Last edited by xcable on Wed Sep 24, 2003 5:26 pm; edited 12 times in total

----------

## pjp

Moved from Installing Gentoo.

----------

## ZerBit

Hi, 

  What is the size of your DiskOnChip? 

  What is the size of your Gentoo installation?

  Why do you have lilo and no grub?

  What is the size of X?

  Have you stripped the libs?

  It´s a good job, perhaps it has a lot of dependence with your gentoo install.

  Regards.

----------

## xcable

Qucik answers:

1 - 32 MB

2 - around 20 MB 

3 - no grub

4 - no X

5 - no

More detail:

I am going to try several things to get the size of the install down (hopefully below 10 MB).  I'm going to try BusyBox, library striping, compling with -02, using diet libc, removing unused binaries, simplying the init process, etc..  Gurb does not seam to work with DiskOnChips.  I did research on the web, and everyone that I found used lilo.  I did try Grub, at first, but had problems and did not really try to solve them because I already had lilo working.  I'm not using X my target application.  I'm using fbi to display images directly to the framebuffer and mplayer to display movies directly to the framebuffer.  I don't think X will fit onto the DiskOnChip, but I plan to try in a few weeks.  I'm also looking at other small GUIs (microwindows, nano-x, pico X, etc..).  I did strip some libs at first but I did not see a huge size difference, so I did not bother.  I plan to strip them when I'm optimization for size in the next few weeks or months.
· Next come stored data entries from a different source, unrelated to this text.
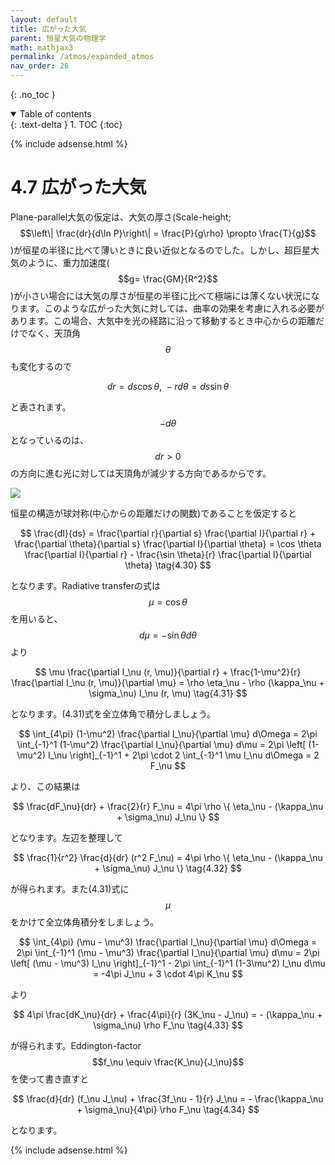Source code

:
 ```yaml
---
layout: default
title: 広がった大気
parent: 恒星大気の物理学
math: mathjax3
permalink: /atmos/expanded_atmos
nav_order: 26
---
```


{: .no_toc }

<details open markdown="block">
  <summary>
    Table of contents
  </summary>
  {: .text-delta }
1. TOC
{:toc}
</details>

{% include adsense.html %}

# 4.7 広がった大気

Plane-parallel大気の仮定は、大気の厚さ(Scale-height; $$\left\| \frac{dr}{d\ln P}\right\| = \frac{P}{g\rho} \propto \frac{T}{g}$$)が恒星の半径に比べて薄いときに良い近似となるのでした。しかし、超巨星大気のように、重力加速度($$g= \frac{GM}{R^2}$$)が小さい場合には大気の厚さが恒星の半径に比べて極端には薄くない状況になります。このような広がった大気に対しては、曲率の効果を考慮に入れる必要があります。この場合、大気中を光の経路に沿って移動するとき中心からの距離だけでなく、天頂角$$\theta$$も変化するので

$$
dr 
= ds \cos \theta, \ -r d\theta 
= ds \sin \theta \tag{4.29}
$$

と表されます。$$- d\theta$$となっているのは、$$dr>0$$の方向に進む光に対しては天頂角が減少する方向であるからです。

![](/images/atmos/)

恒星の構造が球対称(中心からの距離だけの関数)であることを仮定すると

$$
\frac{dI}{ds} 
= \frac{\partial r}{\partial s} \frac{\partial I}{\partial r} + \frac{\partial \theta}{\partial s} \frac{\partial I}{\partial \theta} 
= \cos \theta \frac{\partial I}{\partial r} - \frac{\sin \theta}{r} \frac{\partial I}{\partial \theta} \tag{4.30}
$$

となります。Radiative transferの式は$$\mu = \cos \theta$$を用いると、$$d\mu = - \sin \theta d\theta$$より

$$
\mu \frac{\partial I_\nu (r, \mu)}{\partial r} + \frac{1-\mu^2}{r} \frac{\partial I_\nu (r, \mu)}{\partial \mu} 
= \rho \eta_\nu - \rho (\kappa_\nu + \sigma_\nu) I_\nu (r, \mu) \tag{4.31}
$$

となります。(4.31)式を全立体角で積分しましょう。

$$
\int_{4\pi} (1-\mu^2) \frac{\partial I_\nu}{\partial \mu} d\Omega 
= 2\pi \int_{-1}^1 (1-\mu^2) \frac{\partial I_\nu}{\partial \mu} d\mu 
= 2\pi \left[ (1-\mu^2) I_\nu \right]_{-1}^1 + 2\pi \cdot 2 \int_{-1}^1 \mu I_\nu d\Omega 
= 2 F_\nu
$$

より、この結果は

$$
\frac{dF_\nu}{dr} + \frac{2}{r} F_\nu 
= 4\pi \rho \{ \eta_\nu - (\kappa_\nu + \sigma_\nu) J_\nu \}
$$

となります。左辺を整理して

$$
\frac{1}{r^2} \frac{d}{dr} (r^2 F_\nu) 
= 4\pi \rho \{ \eta_\nu - (\kappa_\nu + \sigma_\nu) J_\nu \} \tag{4.32}
$$

が得られます。また(4.31)式に$$\mu$$をかけて全立体角積分をしましょう。

$$
\int_{4\pi} (\mu - \mu^3) \frac{\partial I_\nu}{\partial \mu} d\Omega 
= 2\pi \int_{-1}^1 (\mu - \mu^3) \frac{\partial I_\nu}{\partial \mu} d\mu 
= 2\pi \left[ (\mu - \mu^3) I_\nu \right]_{-1}^1 - 2\pi \int_{-1}^1 (1-3\mu^2) I_\nu d\mu 
= -4\pi J_\nu + 3 \cdot 4\pi K_\nu
$$

より

$$
4\pi \frac{dK_\nu}{dr} + \frac{4\pi}{r} (3K_\nu - J_\nu) 
= - (\kappa_\nu + \sigma_\nu) \rho F_\nu \tag{4.33}
$$

が得られます。Eddington-factor $$f_\nu \equiv \frac{K_\nu}{J_\nu}$$を使って書き直すと

$$
\frac{d}{dr} (f_\nu J_\nu) + \frac{3f_\nu - 1}{r} J_\nu 
= - \frac{\kappa_\nu + \sigma_\nu}{4\pi} \rho F_\nu \tag{4.34}
$$

となります。

{% include adsense.html %}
I'm going to post a DiskOnChip format how to in a fews.  It will go over the required kernel options, cfdisk, and mke2fs for the DiskOnChip.

Still looking for any help (mostly for Gentoos init process).  I'm willing go help get anyone started.

heath h holcomb

----------

## ZerBit

I´m going to do something similar. It´s great   :Laughing: 

What is your hardware platform? (i have an EPIA M10000 Ezra) 

How could i help you?

  Regards

----------

## xcable

Right now I using a Bossier board, but I plan on using a Lanner SBC, and a Advantach board. 

Basier 4500 K6-2 400 MHz 128 MB

Lanner Geode 233 MHz 32 MB

Advantech PCM-9575 Ezra/Edian 

heath holcomb

----------

## joshmccormack

It's been a year since this thread quieted. Have you guys figured out a lot with Gentoo Embedded? Sounds very exciting, I'd love to know more.

Josh

 *xcable wrote:*   

> Right now I using a Bossier board, but I plan on using a Lanner SBC, and a Advantach board. 
> 
> Basier 4500 K6-2 400 MHz 128 MB
> 
> Lanner Geode 233 MHz 32 MB
> ...

 

----------

## xcable

This how-to has only been up for a about a month.

I'm still working on it.  I have not had much time in the last couple of weeks.

heath holcomb

----------

## Sapienter

Dollars to donuts he was looking at your "Joined" date.  (Aug 2002) I do that a lot when I'm scanning for recent posts in a thread.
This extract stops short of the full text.